默认情况下,我们会向受影响存储库中具有写入、维护或管理员权限的人员发出有关新 Dependabot alerts 的通知。 GitHub Enterprise Cloud 从不公开披露任何存储库的不安全依赖项。 你也可以将 Dependabot alerts 设为对操作你拥有的或具有管理员权限的存储库的其他人或团队可见。

如果启用了安全和分析功能,GitHub 将对存储库执行只读分析。

为存储库启用或禁用 Dependabot alerts

  1. 在 GitHub.com 上,导航到存储库的主页。

  2. 在存储库名称下,单击 “设置”。 如果看不到“设置”选项卡,请选择“”下拉菜单,然后单击“设置”********。

    存储库标头的屏幕截图,其中显示了选项卡。 “设置”选项卡以深橙色边框突出显示。

  3. 在边栏的“安全性”部分中,单击“ 代码安全性和分析”。

  4. 在“代码安全和分析”下,在 Dependabot alerts 的右侧,单击“启用”以启用警报或“禁用”以禁用警报 。

为组织管理 Dependabot alerts

可以为组织拥有的部分或所有存储库启用或禁用 Dependabot alerts。 有关在整个组织中启用安全功能的详细信息,请参阅“保护你的组织”。

为所有现有存储库启用或禁用 Dependabot alerts

可以使用安全概述来查找一组存储库,并同时为它们启用或禁用 Dependabot alerts。 有关详细信息,请参阅“为多个存储库启用安全功能”。

还可以使用“代码安全性和分析”的组织设置页,为组织中的所有现有存储库启用或禁用 Dependabot alerts。

  1. 在 GitHub.com 的右上角,选择个人资料照片,然后单击 “你的组织”****。

    @octocat 的个人资料图片下的下拉菜单的屏幕截图。 “你的组织”以深橙色标出。

  2. 在组织旁边,单击“设置”。

  3. 在边栏的“安全性”部分中,单击“ 代码安全性和分析”。

  4. 在“代码安全性和分析”下的 Dependabot alerts 右侧,单击“全部禁用”或“全部启用”。

  5. (可选)若要默认为组织中的新存储库启用 Dependabot alerts,请在对话框中选择“默认为新存储库启用”。
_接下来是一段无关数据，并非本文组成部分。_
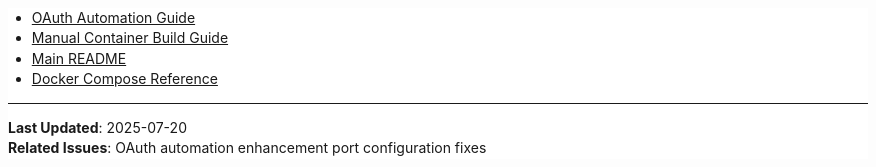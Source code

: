 - [OAuth Automation Guide](OAUTH_AUTOMATION_GUIDE.md)
- [Manual Container Build Guide](MANUAL_CONTAINER_BUILD_GUIDE.md)
- [Main README](../README.md)
- [Docker Compose Reference](https://docs.docker.com/compose/compose-file/)

---

**Last Updated**: 2025-07-20  
**Related Issues**: OAuth automation enhancement port configuration fixes
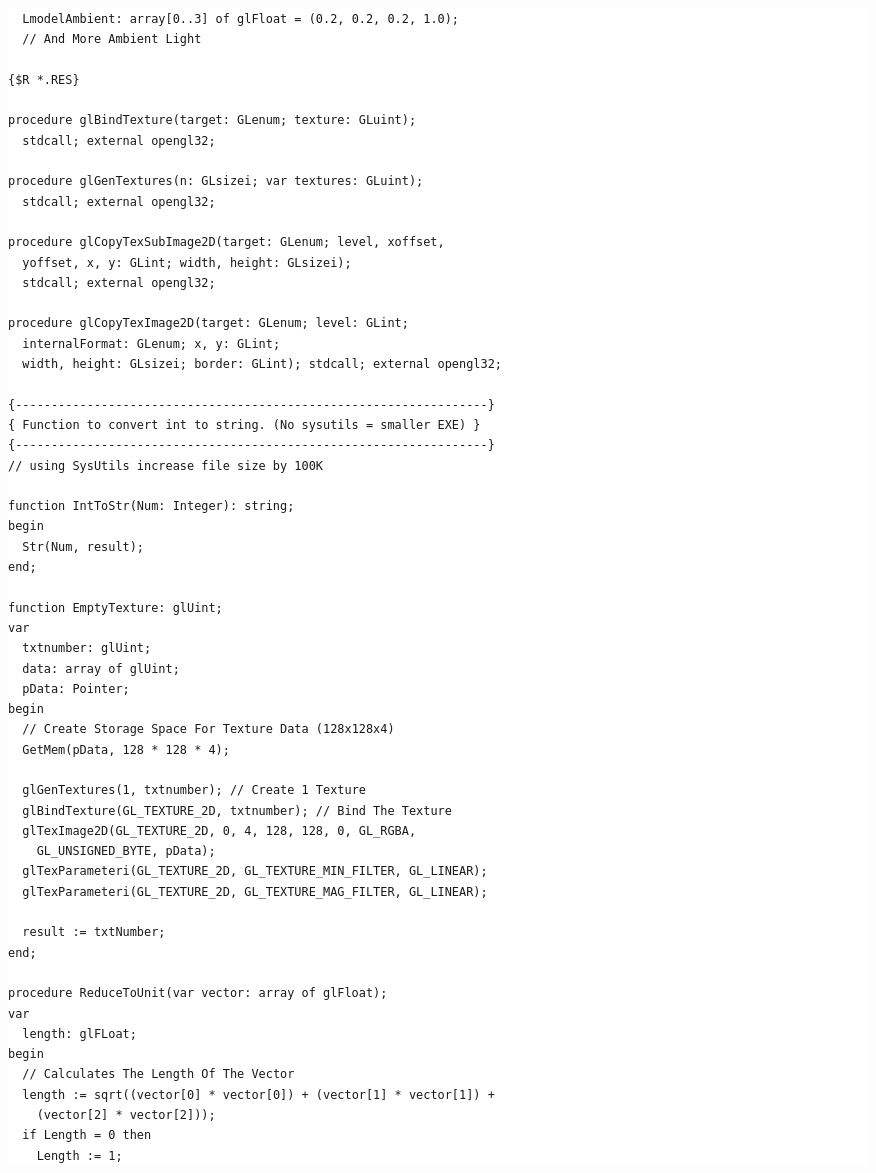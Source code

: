       LmodelAmbient: array[0..3] of glFloat = (0.2, 0.2, 0.2, 1.0);
      // And More Ambient Light
     
    {$R *.RES}
     
    procedure glBindTexture(target: GLenum; texture: GLuint);
      stdcall; external opengl32;
     
    procedure glGenTextures(n: GLsizei; var textures: GLuint);
      stdcall; external opengl32;
     
    procedure glCopyTexSubImage2D(target: GLenum; level, xoffset,
      yoffset, x, y: GLint; width, height: GLsizei);
      stdcall; external opengl32;
     
    procedure glCopyTexImage2D(target: GLenum; level: GLint;
      internalFormat: GLenum; x, y: GLint;
      width, height: GLsizei; border: GLint); stdcall; external opengl32;
     
    {------------------------------------------------------------------}
    { Function to convert int to string. (No sysutils = smaller EXE) }
    {------------------------------------------------------------------}
    // using SysUtils increase file size by 100K
     
    function IntToStr(Num: Integer): string;
    begin
      Str(Num, result);
    end;
     
    function EmptyTexture: glUint;
    var
      txtnumber: glUint;
      data: array of glUint;
      pData: Pointer;
    begin
      // Create Storage Space For Texture Data (128x128x4)
      GetMem(pData, 128 * 128 * 4);
     
      glGenTextures(1, txtnumber); // Create 1 Texture
      glBindTexture(GL_TEXTURE_2D, txtnumber); // Bind The Texture
      glTexImage2D(GL_TEXTURE_2D, 0, 4, 128, 128, 0, GL_RGBA,
        GL_UNSIGNED_BYTE, pData);
      glTexParameteri(GL_TEXTURE_2D, GL_TEXTURE_MIN_FILTER, GL_LINEAR);
      glTexParameteri(GL_TEXTURE_2D, GL_TEXTURE_MAG_FILTER, GL_LINEAR);
     
      result := txtNumber;
    end;
     
    procedure ReduceToUnit(var vector: array of glFloat);
    var
      length: glFLoat;
    begin
      // Calculates The Length Of The Vector
      length := sqrt((vector[0] * vector[0]) + (vector[1] * vector[1]) +
        (vector[2] * vector[2]));
      if Length = 0 then
        Length := 1;
     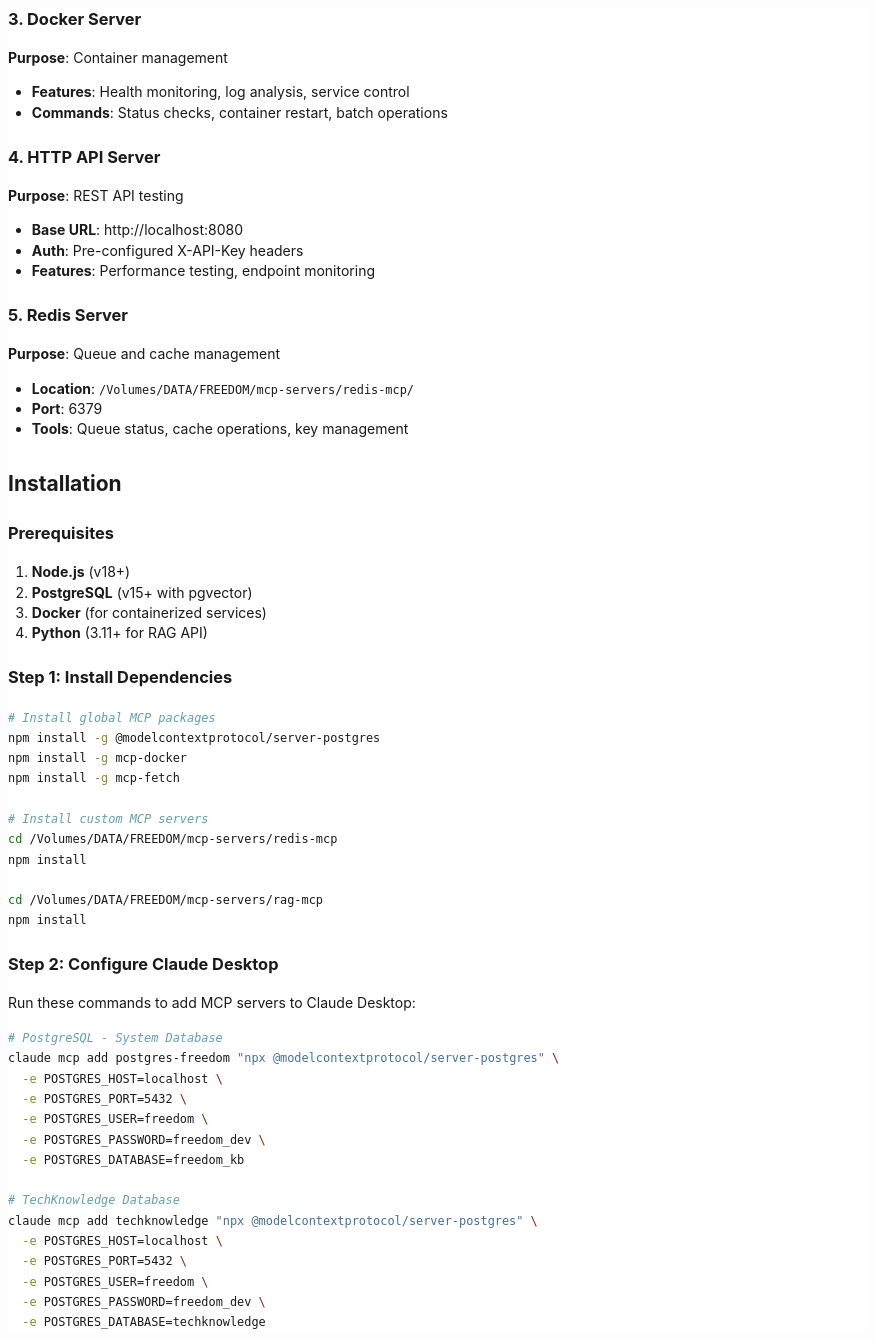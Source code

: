 ### 3. Docker Server
**Purpose**: Container management
- **Features**: Health monitoring, log analysis, service control
- **Commands**: Status checks, container restart, batch operations

### 4. HTTP API Server
**Purpose**: REST API testing
- **Base URL**: http://localhost:8080
- **Auth**: Pre-configured X-API-Key headers
- **Features**: Performance testing, endpoint monitoring

### 5. Redis Server
**Purpose**: Queue and cache management
- **Location**: `/Volumes/DATA/FREEDOM/mcp-servers/redis-mcp/`
- **Port**: 6379
- **Tools**: Queue status, cache operations, key management

## Installation

### Prerequisites

1. **Node.js** (v18+)
2. **PostgreSQL** (v15+ with pgvector)
3. **Docker** (for containerized services)
4. **Python** (3.11+ for RAG API)

### Step 1: Install Dependencies

```bash
# Install global MCP packages
npm install -g @modelcontextprotocol/server-postgres
npm install -g mcp-docker
npm install -g mcp-fetch

# Install custom MCP servers
cd /Volumes/DATA/FREEDOM/mcp-servers/redis-mcp
npm install

cd /Volumes/DATA/FREEDOM/mcp-servers/rag-mcp
npm install
```

### Step 2: Configure Claude Desktop

Run these commands to add MCP servers to Claude Desktop:

```bash
# PostgreSQL - System Database
claude mcp add postgres-freedom "npx @modelcontextprotocol/server-postgres" \
  -e POSTGRES_HOST=localhost \
  -e POSTGRES_PORT=5432 \
  -e POSTGRES_USER=freedom \
  -e POSTGRES_PASSWORD=freedom_dev \
  -e POSTGRES_DATABASE=freedom_kb

# TechKnowledge Database
claude mcp add techknowledge "npx @modelcontextprotocol/server-postgres" \
  -e POSTGRES_HOST=localhost \
  -e POSTGRES_PORT=5432 \
  -e POSTGRES_USER=freedom \
  -e POSTGRES_PASSWORD=freedom_dev \
  -e POSTGRES_DATABASE=techknowledge

```
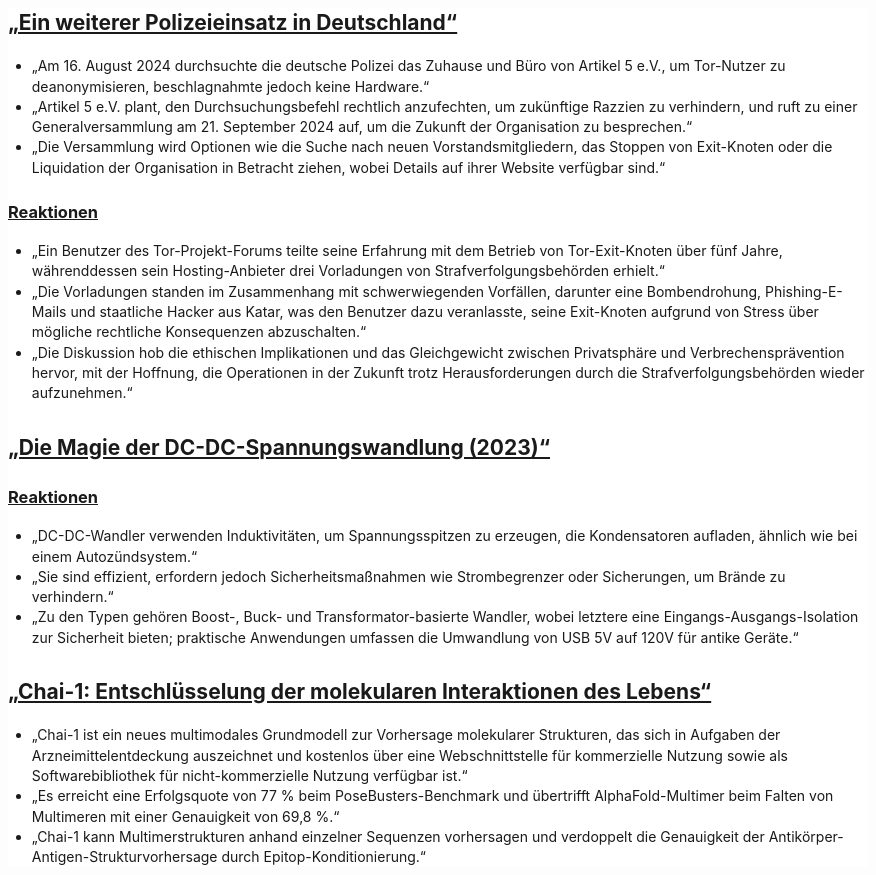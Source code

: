 ## [„Ein weiterer Polizeieinsatz in Deutschland“](https://forum.torproject.org/t/tor-relays-artikel-5-e-v-another-police-raid-in-germany-general-assembly-on-sep-21st-2024/14533)

- „Am 16. August 2024 durchsuchte die deutsche Polizei das Zuhause und Büro von Artikel 5 e.V., um Tor-Nutzer zu deanonymisieren, beschlagnahmte jedoch keine Hardware.“
- „Artikel 5 e.V. plant, den Durchsuchungsbefehl rechtlich anzufechten, um zukünftige Razzien zu verhindern, und ruft zu einer Generalversammlung am 21. September 2024 auf, um die Zukunft der Organisation zu besprechen.“
- „Die Versammlung wird Optionen wie die Suche nach neuen Vorstandsmitgliedern, das Stoppen von Exit-Knoten oder die Liquidation der Organisation in Betracht ziehen, wobei Details auf ihrer Website verfügbar sind.“

### [Reaktionen](https://news.ycombinator.com/item?id=41505009)

- „Ein Benutzer des Tor-Projekt-Forums teilte seine Erfahrung mit dem Betrieb von Tor-Exit-Knoten über fünf Jahre, währenddessen sein Hosting-Anbieter drei Vorladungen von Strafverfolgungsbehörden erhielt.“
- „Die Vorladungen standen im Zusammenhang mit schwerwiegenden Vorfällen, darunter eine Bombendrohung, Phishing-E-Mails und staatliche Hacker aus Katar, was den Benutzer dazu veranlasste, seine Exit-Knoten aufgrund von Stress über mögliche rechtliche Konsequenzen abzuschalten.“
- „Die Diskussion hob die ethischen Implikationen und das Gleichgewicht zwischen Privatsphäre und Verbrechensprävention hervor, mit der Hoffnung, die Operationen in der Zukunft trotz Herausforderungen durch die Strafverfolgungsbehörden wieder aufzunehmen.“

## [„Die Magie der DC-DC-Spannungswandlung (2023)“](https://lcamtuf.substack.com/p/the-magic-of-dc-dc-voltage-conversion)

### [Reaktionen](https://news.ycombinator.com/item?id=41507879)

- „DC-DC-Wandler verwenden Induktivitäten, um Spannungsspitzen zu erzeugen, die Kondensatoren aufladen, ähnlich wie bei einem Autozündsystem.“
- „Sie sind effizient, erfordern jedoch Sicherheitsmaßnahmen wie Strombegrenzer oder Sicherungen, um Brände zu verhindern.“
- „Zu den Typen gehören Boost-, Buck- und Transformator-basierte Wandler, wobei letztere eine Eingangs-Ausgangs-Isolation zur Sicherheit bieten; praktische Anwendungen umfassen die Umwandlung von USB 5V auf 120V für antike Geräte.“

## [„Chai-1: Entschlüsselung der molekularen Interaktionen des Lebens“](https://www.chaidiscovery.com/blog/introducing-chai-1)

- „Chai-1 ist ein neues multimodales Grundmodell zur Vorhersage molekularer Strukturen, das sich in Aufgaben der Arzneimittelentdeckung auszeichnet und kostenlos über eine Webschnittstelle für kommerzielle Nutzung sowie als Softwarebibliothek für nicht-kommerzielle Nutzung verfügbar ist.“
- „Es erreicht eine Erfolgsquote von 77 % beim PoseBusters-Benchmark und übertrifft AlphaFold-Multimer beim Falten von Multimeren mit einer Genauigkeit von 69,8 %.“
- „Chai-1 kann Multimerstrukturen anhand einzelner Sequenzen vorhersagen und verdoppelt die Genauigkeit der Antikörper-Antigen-Strukturvorhersage durch Epitop-Konditionierung.“
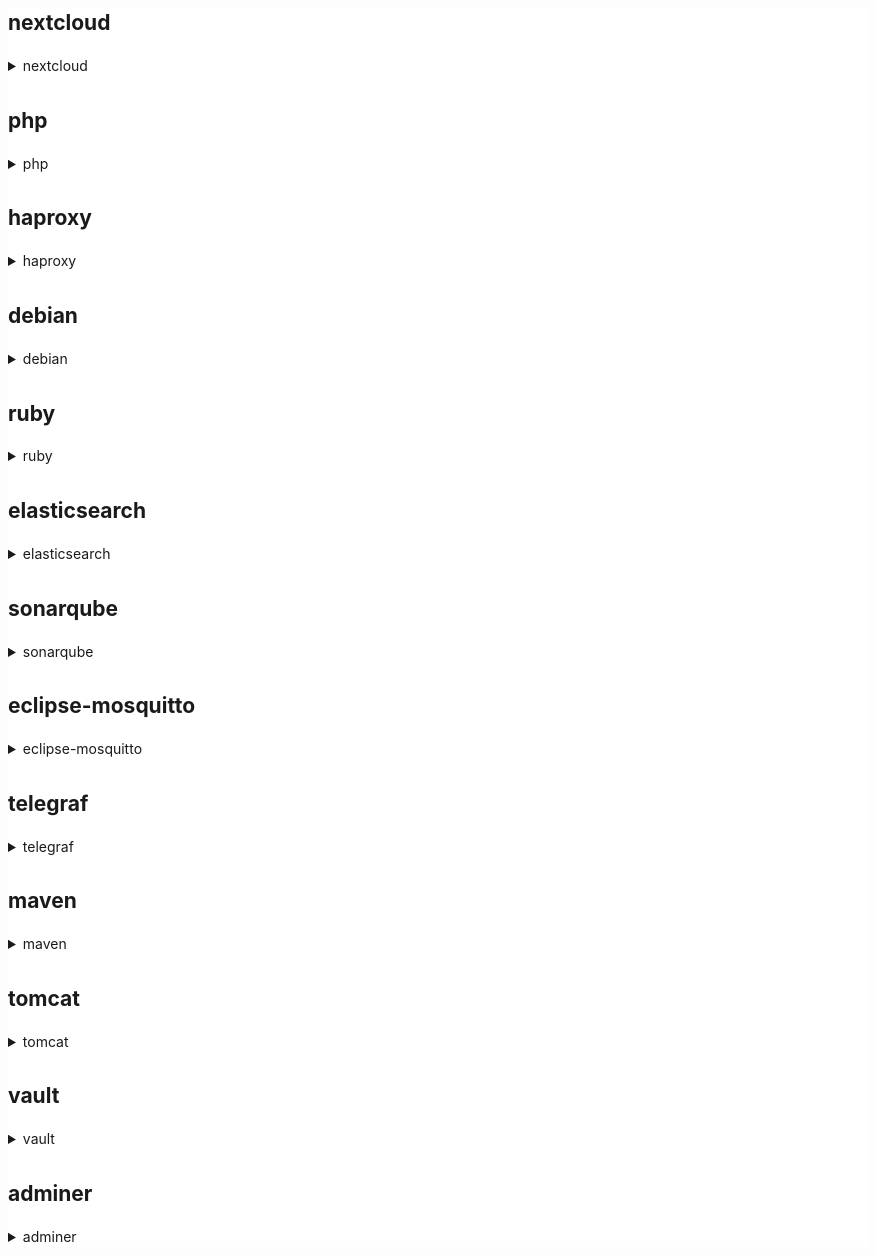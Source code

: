 ## nextcloud
<details><summary> nextcloud </summary></details>


## php
<details><summary> php </summary></details>


## haproxy
<details><summary> haproxy </summary></details>


## debian
<details><summary> debian </summary></details>


## ruby
<details><summary> ruby </summary></details>


## elasticsearch
<details><summary> elasticsearch </summary></details>


## sonarqube
<details><summary> sonarqube </summary></details>


## eclipse-mosquitto
<details><summary> eclipse-mosquitto </summary></details>


## telegraf
<details><summary> telegraf </summary></details>


## maven
<details><summary> maven </summary></details>


## tomcat
<details><summary> tomcat </summary></details>


## vault
<details><summary> vault </summary></details>


## adminer
<details><summary> adminer </summary></details>
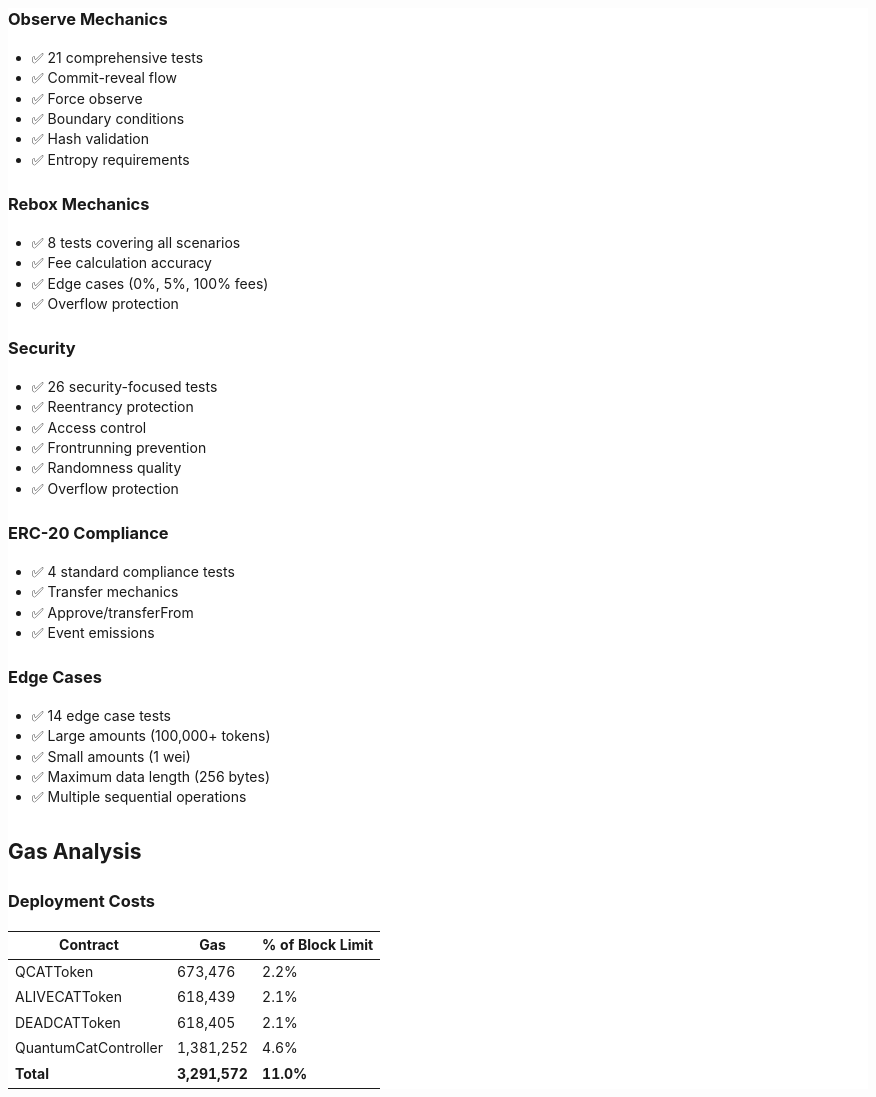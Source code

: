 ### Observe Mechanics
- ✅ 21 comprehensive tests
- ✅ Commit-reveal flow
- ✅ Force observe
- ✅ Boundary conditions
- ✅ Hash validation
- ✅ Entropy requirements

### Rebox Mechanics
- ✅ 8 tests covering all scenarios
- ✅ Fee calculation accuracy
- ✅ Edge cases (0%, 5%, 100% fees)
- ✅ Overflow protection

### Security
- ✅ 26 security-focused tests
- ✅ Reentrancy protection
- ✅ Access control
- ✅ Frontrunning prevention
- ✅ Randomness quality
- ✅ Overflow protection

### ERC-20 Compliance
- ✅ 4 standard compliance tests
- ✅ Transfer mechanics
- ✅ Approve/transferFrom
- ✅ Event emissions

### Edge Cases
- ✅ 14 edge case tests
- ✅ Large amounts (100,000+ tokens)
- ✅ Small amounts (1 wei)
- ✅ Maximum data length (256 bytes)
- ✅ Multiple sequential operations

## Gas Analysis

### Deployment Costs
| Contract | Gas | % of Block Limit |
|----------|-----|------------------|
| QCATToken | 673,476 | 2.2% |
| ALIVECATToken | 618,439 | 2.1% |
| DEADCATToken | 618,405 | 2.1% |
| QuantumCatController | 1,381,252 | 4.6% |
| **Total** | **3,291,572** | **11.0%** |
  6. 单击“禁用 Dependabot alerts”或“启用 Dependabot alerts”为你组织内的所有存储库禁用或启用 Dependabot alerts。

为企业管理 Dependabot alerts

可以在企业中为组织拥有的所有现有和未来的存储库启用或禁用 Dependabot alerts。 更改会影响所有存储库。

注意:在企业级启用或禁用 Dependabot alerts 时,它将替代 Dependabot alerts 的组织级别和存储库级别设置。

  1. 在 GitHub.com 的右上角,单击你的个人资料照片,然后单击“你的企业”。

  2. 在企业列表中,单击您想要查看的企业。

  3. 在企业帐户边栏中,单击“设置”。

  4. 在左侧边栏中,单击“代码安全性和分析”。

  5. 在“Dependabot”部分的 Dependabot alerts 右侧,单击“全部禁用”或“全部启用”。

  6. (可选)选择“自动为新存储库启用”,默认为组织的新存储库启用 Dependabot alerts。